For the longest time if felt like the movies of Japan that arrived in America fell into two categories. First there was Godzilla flicks that featured the giant monsters stomping Tokyo. They played theaters and Saturday afternoon TV during the Creature Double Feature. The second genre was Samurai Cinema which was a little more sophisticated although with their noble codes and numerous people getting chopped up by swords. These stuck the the art houses where people spoke in hushed tones of the genius of Akira Kurosawa. Even in the golden age of VHS, these were what could be found on the shelves. Little did most of know that there was a whole amazing genre wrapped around the criminal element of the Land of the Rising Son. Now thanks to DVDs and Blu-rays, cinephiles finally have a chance to truly absorb these tales of the Japanese version of the Mafia. Two new arrivals give us a peak at two directors whose long careers overseas are getting proper enjoyment in America. Detective Bureau 2-3: Go to Hell Bastards is private detective tangling with mob business from Seijun Suzuki (Tokyo Drifter). Kinji Fukasaku (Battle Royale) goes deep into the bottom ranks of organized crime in Street Mobster.
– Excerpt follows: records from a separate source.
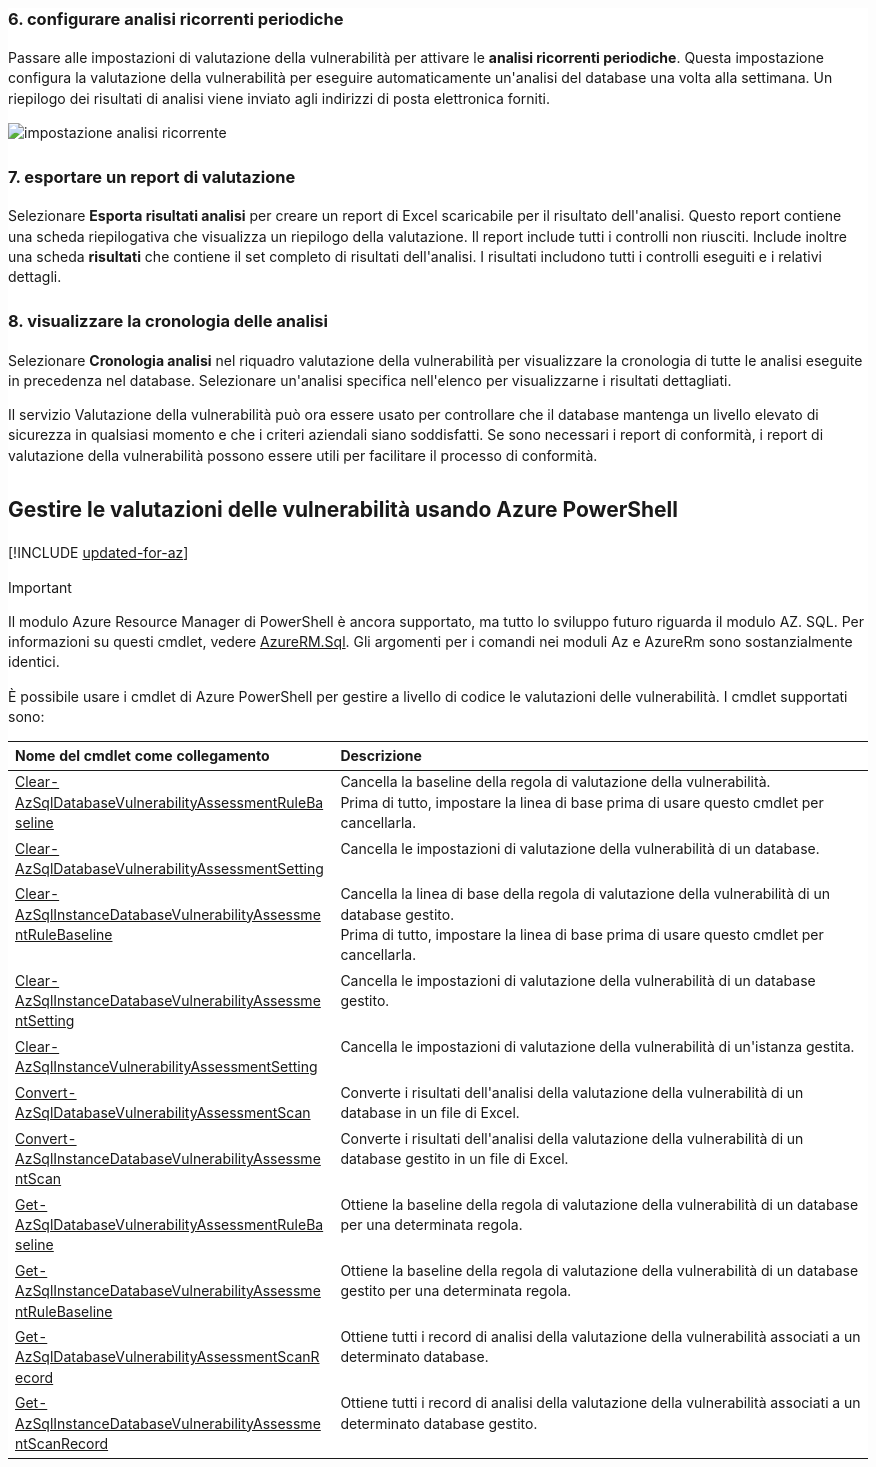 ### <a name="6-set-up-periodic-recurring-scans"></a>6. configurare analisi ricorrenti periodiche

Passare alle impostazioni di valutazione della vulnerabilità per attivare le **analisi ricorrenti periodiche**. Questa impostazione configura la valutazione della vulnerabilità per eseguire automaticamente un'analisi del database una volta alla settimana. Un riepilogo dei risultati di analisi viene inviato agli indirizzi di posta elettronica forniti.

![impostazione analisi ricorrente](./media/sql-vulnerability-assessment/pp_recurring_scans.png)

### <a name="7-export-an-assessment-report"></a>7. esportare un report di valutazione

Selezionare **Esporta risultati analisi** per creare un report di Excel scaricabile per il risultato dell'analisi. Questo report contiene una scheda riepilogativa che visualizza un riepilogo della valutazione. Il report include tutti i controlli non riusciti. Include inoltre una scheda **risultati** che contiene il set completo di risultati dell'analisi. I risultati includono tutti i controlli eseguiti e i relativi dettagli.

### <a name="8-view-scan-history"></a>8. visualizzare la cronologia delle analisi

Selezionare **Cronologia analisi** nel riquadro valutazione della vulnerabilità per visualizzare la cronologia di tutte le analisi eseguite in precedenza nel database. Selezionare un'analisi specifica nell'elenco per visualizzarne i risultati dettagliati.

Il servizio Valutazione della vulnerabilità può ora essere usato per controllare che il database mantenga un livello elevato di sicurezza in qualsiasi momento e che i criteri aziendali siano soddisfatti. Se sono necessari i report di conformità, i report di valutazione della vulnerabilità possono essere utili per facilitare il processo di conformità.

## <a name="manage-vulnerability-assessments-by-using-azure-powershell"></a>Gestire le valutazioni delle vulnerabilità usando Azure PowerShell

[!INCLUDE [updated-for-az](../../../includes/updated-for-az.md)]
> [!IMPORTANT]
> Il modulo Azure Resource Manager di PowerShell è ancora supportato, ma tutto lo sviluppo futuro riguarda il modulo AZ. SQL. Per informazioni su questi cmdlet, vedere [AzureRM.Sql](/powershell/module/AzureRM.Sql/). Gli argomenti per i comandi nei moduli Az e AzureRm sono sostanzialmente identici.

È possibile usare i cmdlet di Azure PowerShell per gestire a livello di codice le valutazioni delle vulnerabilità. I cmdlet supportati sono:

| Nome del cmdlet come collegamento | Descrizione |
| :-------------------- | :---------- |
| [Clear-AzSqlDatabaseVulnerabilityAssessmentRuleBaseline](/powershell/module/az.sql/Clear-azSqlDatabaseVulnerabilityAssessmentRuleBaseline) | Cancella la baseline della regola di valutazione della vulnerabilità.<br/>Prima di tutto, impostare la linea di base prima di usare questo cmdlet per cancellarla. |
| [Clear-AzSqlDatabaseVulnerabilityAssessmentSetting](/powershell/module/az.sql/Clear-azSqlDatabaseVulnerabilityAssessmentSetting) | Cancella le impostazioni di valutazione della vulnerabilità di un database. |
| [Clear-AzSqlInstanceDatabaseVulnerabilityAssessmentRuleBaseline](/powershell/module/az.sql/Clear-AzSqlInstanceDatabaseVulnerabilityAssessmentRuleBaseline) | Cancella la linea di base della regola di valutazione della vulnerabilità di un database gestito.<br/>Prima di tutto, impostare la linea di base prima di usare questo cmdlet per cancellarla. |
| [Clear-AzSqlInstanceDatabaseVulnerabilityAssessmentSetting](/powershell/module/az.sql/Clear-AzSqlInstanceDatabaseVulnerabilityAssessmentSetting) | Cancella le impostazioni di valutazione della vulnerabilità di un database gestito. |
| [Clear-AzSqlInstanceVulnerabilityAssessmentSetting](/powershell/module/az.sql/Clear-AzSqlInstanceVulnerabilityAssessmentSetting) | Cancella le impostazioni di valutazione della vulnerabilità di un'istanza gestita. |
| [Convert-AzSqlDatabaseVulnerabilityAssessmentScan](/powershell/module/az.sql/Convert-azSqlDatabaseVulnerabilityAssessmentScan) | Converte i risultati dell'analisi della valutazione della vulnerabilità di un database in un file di Excel. |
| [Convert-AzSqlInstanceDatabaseVulnerabilityAssessmentScan](/powershell/module/az.sql/Convert-AzSqlInstanceDatabaseVulnerabilityAssessmentScan) | Converte i risultati dell'analisi della valutazione della vulnerabilità di un database gestito in un file di Excel. |
| [Get-AzSqlDatabaseVulnerabilityAssessmentRuleBaseline](/powershell/module/az.sql/Get-azSqlDatabaseVulnerabilityAssessmentRuleBaseline) | Ottiene la baseline della regola di valutazione della vulnerabilità di un database per una determinata regola. |
| [Get-AzSqlInstanceDatabaseVulnerabilityAssessmentRuleBaseline](/powershell/module/az.sql/Get-AzSqlInstanceDatabaseVulnerabilityAssessmentRuleBaseline) | Ottiene la baseline della regola di valutazione della vulnerabilità di un database gestito per una determinata regola. |
| [Get-AzSqlDatabaseVulnerabilityAssessmentScanRecord](/powershell/module/az.sql/Get-azSqlDatabaseVulnerabilityAssessmentScanRecord) | Ottiene tutti i record di analisi della valutazione della vulnerabilità associati a un determinato database. |
| [Get-AzSqlInstanceDatabaseVulnerabilityAssessmentScanRecord](/powershell/module/az.sql/Get-AzSqlInstanceDatabaseVulnerabilityAssessmentScanRecord) | Ottiene tutti i record di analisi della valutazione della vulnerabilità associati a un determinato database gestito. |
Detective Bureau 2-3: Go to Hell Bastards (1963) deals with mobsters involved in a truckload of stolen weapons from a military base. There was a hijacking of the shipment by another mob family so everything is getting nasty. Detective Hideo Tajima (Nikkatsu Diamond Guys‘ Jô Shishido) from Detective Bureau 2-3 arrives at the police station that has been surrounded by a rival gang fully armed under the legal guise that they are about to go hunting. They’re basically ready to take out the only suspect the police have nabbed. It’s up to Tajima and his small crew to not only get the mobster out of jail alive, but to get him to leak out the clues about the weapons. The action scenes are exciting especially at the start when armed men on a Pepsi truck take over the U.S. Army weapons on a military vehicle. The jazzy soundtrack pumps up the energy on the screen. Shishido is cool under pressure as his plan goes into effect even if the cops think he’s going to be deadmeat with the only guessing game being which Yakuza family will kill him. Seijun Suzuki keeps a level of tension and cool on the screen that would
Street Mobster (1972) is amazingly gritty and nasty on the screen. Fukasaku takes us into the life and the fights of Isamu Okita (Spirited Away‘s Bunta Sugawara). He’s part of a rough and tumble crew that shake down business for cash and sells women to brothels after getting them hooked on heroin. They’re not nice guys driven by a code. The crew screws up and Okita gets caught and sent off to prison. After a few years locked up, he comes out only to discover so much of the mob life has changed. He does his best to get hooked up with the new Yakuza, but he doesn’t want to play by the rules. This goes extra bad when he pushes back against the wrong person. Martin Scorsese ought to be thrilled that Street Mobster didn’t come to America because Fukasaku would have set the bar with audiences when it came to mob action. Fukasaku gets his camera deep into the brawls. He’s like a guy with his cellphone filming as fists come from all around. Sugawara owns the screen as the mobster who comes off as so brutal even in situations where you’d expect them to be looking for sympathy. He won’t back down from the thug life. He even has a twisted relationship with a woman that he doomed for a horrible life before he was sent to prison. Street Mobster is an intense experience that’s relentless in showing the harsh life on the bottom rung of crime. If you haven’t experienced a Yakuza film, Street Mobster is the one to start your collection.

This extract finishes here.